[data] Disable block slicing for shuffle ops #40538

stephanie-wang · 2023-10-20T21:12:08Z

Why are these changes needed?

#40248 changed output block creation so that when a task produces its output blocks, it will try to slice them before yielding to respect the target block size. Unfortunately, all-to-all ops currently don't support dynamic block splitting. This means that if we try to fuse an upstream map iterator with an all-to-all op, the all-to-all task will still have to fuse all of the sliced blocks back together again. This seems to increase memory usage significantly.

This PR avoids this issue by overriding the upstream map iterator's target block size to infinity when it is fused with an all-to-all op. This also adds a logger warning for how to workaround.

Related issue number

Closes #40518.

Checks

I've signed off every commit(by using the -s flag, i.e., git commit -s) in this PR.
I've run scripts/format.sh to lint the changes in this PR.
I've included any doc changes needed for https://docs.ray.io/en/master/.
- I've added any new APIs to the API Reference. For example, if I added a
  method in Tune, I've added it in doc/source/tune/api/ under the
  corresponding .rst file.
I've made sure the tests are passing. Note that there might be a few flaky tests, see the recent failures at https://flakey-tests.ray.io/
Testing Strategy
- Unit tests
- Release tests
- This PR is not tested :(

Signed-off-by: Stephanie Wang <swang@cs.berkeley.edu>

stephanie-wang · 2023-10-20T21:13:03Z

We don't have a good way to unit test this right now, but I think with better perf introspection, we can check the peak memory usage.

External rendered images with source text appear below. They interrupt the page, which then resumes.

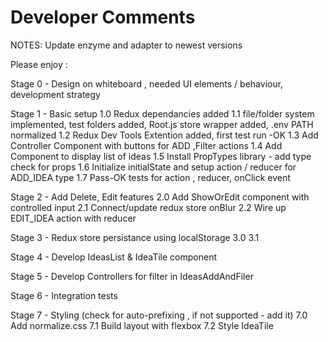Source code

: # Developer Comments
NOTES:
Update enzyme and adapter to newest versions

Please enjoy :

Stage 0 - Design on whiteboard , needed UI elements / behaviour, development strategy 

Stage 1 - Basic setup 
1.0 Redux dependancies added
1.1 file/folder system implemented, test folders added, Root.js store wrapper added, .env PATH normalized
1.2 Redux Dev Tools Extention added, first test run -OK
1.3 Add Controller Component with buttons for ADD ,Filter actions
1.4 Add Component to display list of ideas
1.5 Install PropTypes library - add type check for props
1.6 Initialize initialState and setup action / reducer for ADD_IDEA type
1.7 Pass-OK tests for action , reducer, onClick event

Stage 2 - Add Delete, Edit features
2.0 Add ShowOrEdit component with controlled input
2.1 Connect/update redux store onBlur 
2.2 Wire up EDIT_IDEA action with reducer

Stage 3 - Redux store persistance using localStorage
3.0
3.1

Stage 4 - Develop IdeasList & IdeaTile component

Stage 5 - Develop Controllers for filter in IdeasAddAndFiler

Stage 6 - Integration tests

Stage 7 - Styling (check for auto-prefixing , if not supported - add it)
7.0 Add normalize.css 
7.1 Build layout with flexbox
7.2 Style IdeaTile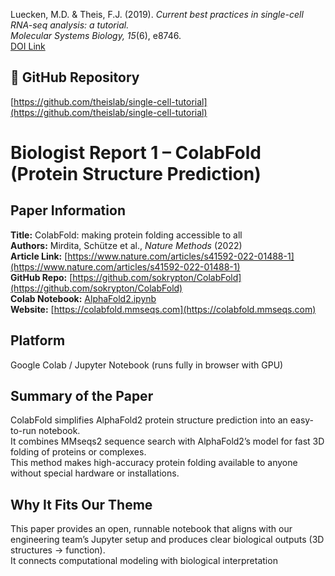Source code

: Luecken, M.D. & Theis, F.J. (2019). *Current best practices in single-cell RNA-seq analysis: a tutorial.*  
*Molecular Systems Biology, 15*(6), e8746.  
[DOI Link](https://www.embopress.org/doi/10.15252/msb.20188746)  

## 🧬 GitHub Repository
[https://github.com/theislab/single-cell-tutorial](https://github.com/theislab/single-cell-tutorial)


# Biologist Report 1 – ColabFold (Protein Structure Prediction)

## Paper Information
**Title:** ColabFold: making protein folding accessible to all  
**Authors:** Mirdita, Schütze et al., *Nature Methods* (2022)  
**Article Link:** [https://www.nature.com/articles/s41592-022-01488-1](https://www.nature.com/articles/s41592-022-01488-1)  
**GitHub Repo:** [https://github.com/sokrypton/ColabFold](https://github.com/sokrypton/ColabFold)  
**Colab Notebook:** [AlphaFold2.ipynb](https://colab.research.google.com/github/sokrypton/ColabFold/blob/main/AlphaFold2.ipynb)  
**Website:** [https://colabfold.mmseqs.com](https://colabfold.mmseqs.com)

## Platform
Google Colab / Jupyter Notebook (runs fully in browser with GPU)

## Summary of the Paper
ColabFold simplifies AlphaFold2 protein structure prediction into an easy-to-run notebook.  
It combines MMseqs2 sequence search with AlphaFold2’s model for fast 3D folding of proteins or complexes.  
This method makes high-accuracy protein folding available to anyone without special hardware or installations.

## Why It Fits Our Theme
This paper provides an open, runnable notebook that aligns with our engineering team’s Jupyter setup and produces clear biological outputs (3D structures → function).  
It connects computational modeling with biological interpretation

stephanie-wang · 2023-10-20T22:07:14Z

Running the failing test here.

raulchen · 2023-10-20T22:26:51Z

python/ray/data/_internal/planner/exchange/shuffle_task_spec.py

@@ -33,22 +42,37 @@ def map(
        idx: int,
        block: Block,
        output_num_blocks: int,
+        target_max_block_size: int,


Suggested change

target_max_block_size: int,

target_shuffle_max_block_size: int,

raulchen · 2023-10-20T22:28:40Z

python/ray/data/_internal/planner/exchange/shuffle_task_spec.py

+                "This can lead to out-of-memory errors and can happen "
+                "when map tasks are fused to the shuffle operation. "
+                "To prevent fusion, call Dataset.materialize() on the "
+                "dataset before shuffling."


Setting different resources can also prevent fusion, without having to materialize all data.
Another workaround is to increase the parallelism to make each map op finer-grained.

I think materializing is fine here because you have to materialize all data for an all-to-all op anyway.

makes sense.

c21 · 2023-10-20T22:47:00Z

python/ray/data/_internal/planner/exchange/shuffle_task_spec.py

        block = BlockAccessor.for_block(block)
+        if block.size_bytes() > target_max_block_size:
+            logger.get_logger().warn(


I am worried about if this warning would confuse users. Can we log it as debug?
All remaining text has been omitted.